*** Opening SUPPLIED ENTRIES ***

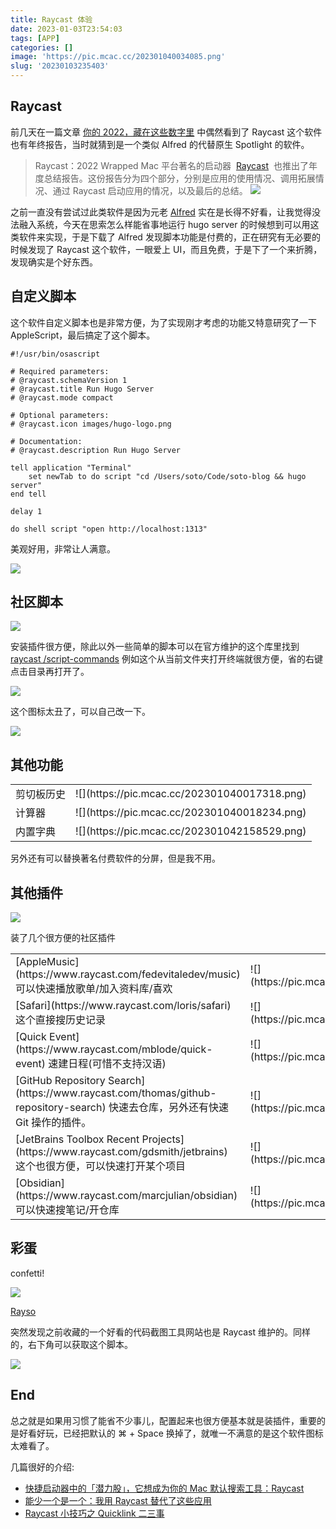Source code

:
 ```yaml
---
title: Raycast 体验
date: 2023-01-03T23:54:03
tags: [APP]
categories: []
image: 'https://pic.mcac.cc/202301040034085.png'
slug: '20230103235403'
---
```


## Raycast

前几天在一篇文章 [你的 2022，藏在这些数字里](https://sspai.com/post/77519) 中偶然看到了 Raycast 这个软件也有年终报告，当时就猜到是一个类似 Alfred 的代替原生 Spotlight 的软件。

> Raycast：2022 Wrapped
> Mac 平台著名的启动器  [Raycast](https://sspai.com/link?target=https%3A%2F%2Fwww.raycast.com%2F)  也推出了年度总结报告。这份报告分为四个部分，分别是应用的使用情况、调用拓展情况、通过 Raycast 启动应用的情况，以及最后的总结。
> ![](https://cdn.sspai.com/2022/12/29/ec9a0b96ca3e8d732a6bd0d0caa3b248.jpg?imageView2/2/w/1120/q/90/interlace/1/ignore-error/1)

之前一直没有尝试过此类软件是因为元老 [Alfred](https://www.alfredapp.com) 实在是长得不好看，让我觉得没法融入系统，今天在思索怎么样能省事地运行 hugo server 的时候想到可以用这类软件来实现，于是下载了 Alfred 发现脚本功能是付费的，正在研究有无必要的时候发现了 Raycast 这个软件，一眼爱上 UI，而且免费，于是下了一个来折腾，发现确实是个好东西。

## 自定义脚本

这个软件自定义脚本也是非常方便，为了实现刚才考虑的功能又特意研究了一下 AppleScript，最后搞定了这个脚本。

```applescript
#!/usr/bin/osascript

# Required parameters:
# @raycast.schemaVersion 1
# @raycast.title Run Hugo Server
# @raycast.mode compact

# Optional parameters:
# @raycast.icon images/hugo-logo.png

# Documentation:
# @raycast.description Run Hugo Server

tell application "Terminal"
	set newTab to do script "cd /Users/soto/Code/soto-blog && hugo server"
end tell

delay 1

do shell script "open http://localhost:1313"
```

美观好用，非常让人满意。

![](https://pic.mcac.cc/202301040009617.png)

## 社区脚本

![](https://pic.mcac.cc/202301040014993.png)

安装插件很方便，除此以外一些简单的脚本可以在官方维护的这个库里找到 [raycast
/script-commands](https://github.com/raycast/script-commands) 例如这个从当前文件夹打开终端就很方便，省的右键点击目录再打开了。

![](https://pic.mcac.cc/202301040015940.png)

这个图标太丑了，可以自己改一下。

![](https://pic.mcac.cc/202301040015673.png)

## 其他功能

<table>
<tr>
  <td className="text-center">剪切板历史</td>
  <td className="w-3/4">![](https://pic.mcac.cc/202301040017318.png)</td>
</tr>
<tr>
  <td className="text-center">计算器</td>
  <td className="w-3/4">![](https://pic.mcac.cc/202301040018234.png)</td>
</tr>
<tr>
  <td className="text-center">内置字典</td>
  <td className="w-3/4">![](https://pic.mcac.cc/202301042158529.png)</td>
</tr>
</table>

另外还有可以替换著名付费软件的分屏，但是我不用。

## 其他插件

![](https://pic.mcac.cc/202301042151560.png)

装了几个很方便的社区插件

<table>
<tr>
  <td className="text-center">[AppleMusic](https://www.raycast.com/fedevitaledev/music) 可以快速播放歌单/加入资料库/喜欢</td>
  <td className="w-3/4">![](https://pic.mcac.cc/202301040039801.png)</td>
</tr>
<tr>
  <td className="text-center">[Safari](https://www.raycast.com/loris/safari) 这个直接搜历史记录</td>
  <td className="w-3/4">![](https://pic.mcac.cc/202301040038775.png)</td>
</tr>
<tr>
  <td className="text-center">[Quick Event](https://www.raycast.com/mblode/quick-event) 速建日程(可惜不支持汉语) </td>
  <td className="w-3/4">![](https://pic.mcac.cc/202301042159601.png)</td>
</tr>
<tr>
  <td className="text-center">[GitHub Repository Search](https://www.raycast.com/thomas/github-repository-search) 快速去仓库，另外还有快速 Git 操作的插件。 </td>
  <td className="w-3/4">![](https://pic.mcac.cc/202301042149577.png) </td>
</tr>
<tr>
  <td className="text-center">[JetBrains Toolbox Recent Projects](https://www.raycast.com/gdsmith/jetbrains) 这个也很方便，可以快速打开某个项目 </td>
  <td className="w-3/4">![](https://pic.mcac.cc/202301042155859.png) </td>
</tr>
<tr>
  <td className="text-center"> [Obsidian](https://www.raycast.com/marcjulian/obsidian) 可以快速搜笔记/开仓库</td>
  <td className="w-3/4">![](https://pic.mcac.cc/202301042246261.png)</td>
</tr>
</table>

## 彩蛋

confetti!

![](https://pic.mcac.cc/202301042141088.gif)

[Rayso](https://www.ray.so)

突然发现之前收藏的一个好看的代码截图工具网站也是 Raycast 维护的。同样的，右下角可以获取这个脚本。

![](https://pic.mcac.cc/202301042143074.png)

## End

总之就是如果用习惯了能省不少事儿，配置起来也很方便基本就是装插件，重要的是好看好玩，已经把默认的 ⌘ + Space 换掉了，就唯一不满意的是这个软件图标太难看了。

几篇很好的介绍:

- [快捷启动器中的「潜力股」，它想成为你的 Mac 默认搜索工具：Raycast](https://sspai.com/post/63521)
- [能少一个是一个：我用 Raycast 替代了这些应用](https://sspai.com/post/72540)
- [Raycast 小技巧之 Quicklink 二三事](https://sspai.com/post/72951)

*** Closing SUPPLIED ENTRIES ***

WHAT IS NEEDED
State how many lines of the data contain the word "post". Nothing besides the number belongs in the reply.

PROBLEM SOLUTION
4